Source texts of formatted documents
****************************************
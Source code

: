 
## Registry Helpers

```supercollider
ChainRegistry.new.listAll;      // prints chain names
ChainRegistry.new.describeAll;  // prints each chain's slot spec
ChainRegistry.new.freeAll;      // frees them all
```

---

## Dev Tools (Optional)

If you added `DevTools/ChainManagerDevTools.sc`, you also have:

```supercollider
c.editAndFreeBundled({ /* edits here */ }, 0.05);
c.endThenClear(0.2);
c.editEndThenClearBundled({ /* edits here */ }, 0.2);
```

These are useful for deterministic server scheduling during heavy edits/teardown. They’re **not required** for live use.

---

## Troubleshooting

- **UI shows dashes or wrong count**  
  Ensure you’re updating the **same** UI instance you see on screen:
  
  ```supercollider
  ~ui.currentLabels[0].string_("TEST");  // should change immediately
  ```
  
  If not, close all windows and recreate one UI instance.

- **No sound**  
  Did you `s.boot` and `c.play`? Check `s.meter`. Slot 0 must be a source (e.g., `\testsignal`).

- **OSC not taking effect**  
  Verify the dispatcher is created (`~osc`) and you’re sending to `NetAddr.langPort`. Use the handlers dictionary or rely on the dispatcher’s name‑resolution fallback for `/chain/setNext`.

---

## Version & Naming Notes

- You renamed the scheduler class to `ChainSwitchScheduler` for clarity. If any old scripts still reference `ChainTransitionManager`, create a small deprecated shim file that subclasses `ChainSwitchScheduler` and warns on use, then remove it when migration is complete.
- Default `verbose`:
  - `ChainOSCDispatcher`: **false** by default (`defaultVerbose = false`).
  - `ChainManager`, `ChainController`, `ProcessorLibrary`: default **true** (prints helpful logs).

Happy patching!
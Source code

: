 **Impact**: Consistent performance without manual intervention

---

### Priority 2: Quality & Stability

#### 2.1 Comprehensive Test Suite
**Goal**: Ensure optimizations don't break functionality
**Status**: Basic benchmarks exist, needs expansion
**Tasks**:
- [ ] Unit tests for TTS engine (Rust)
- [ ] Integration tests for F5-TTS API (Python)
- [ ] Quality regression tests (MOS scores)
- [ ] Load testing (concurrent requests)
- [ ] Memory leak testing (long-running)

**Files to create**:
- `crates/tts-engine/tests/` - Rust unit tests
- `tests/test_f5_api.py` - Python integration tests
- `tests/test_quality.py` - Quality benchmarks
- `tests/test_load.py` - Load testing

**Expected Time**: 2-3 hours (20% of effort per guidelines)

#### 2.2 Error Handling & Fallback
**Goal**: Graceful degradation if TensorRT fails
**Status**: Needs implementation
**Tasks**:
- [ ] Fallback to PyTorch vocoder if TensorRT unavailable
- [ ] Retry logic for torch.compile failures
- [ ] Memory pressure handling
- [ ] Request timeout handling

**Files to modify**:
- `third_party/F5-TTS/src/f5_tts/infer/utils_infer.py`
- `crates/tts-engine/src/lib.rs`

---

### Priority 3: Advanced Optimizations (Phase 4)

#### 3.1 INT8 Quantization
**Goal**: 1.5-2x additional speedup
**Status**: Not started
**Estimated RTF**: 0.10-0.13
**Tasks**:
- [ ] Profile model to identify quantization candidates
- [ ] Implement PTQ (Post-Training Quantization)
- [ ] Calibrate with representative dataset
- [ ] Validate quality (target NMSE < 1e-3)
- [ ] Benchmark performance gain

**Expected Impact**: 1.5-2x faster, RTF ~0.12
****************************************
◆ TASK ITEM
Above are the entries. Copy exactly the part that opens with the line containing "Verify the dispatcher" and closes with the line containing "## Version & Naming Notes", and no more.

◆ YOUR SOLUTION
  Verify the dispatcher is created (`~osc`) and you’re sending to `NetAddr.langPort`. Use the handlers dictionary or rely on the dispatcher’s name‑resolution fallback for `/chain/setNext`.

---

## Version & Naming Notes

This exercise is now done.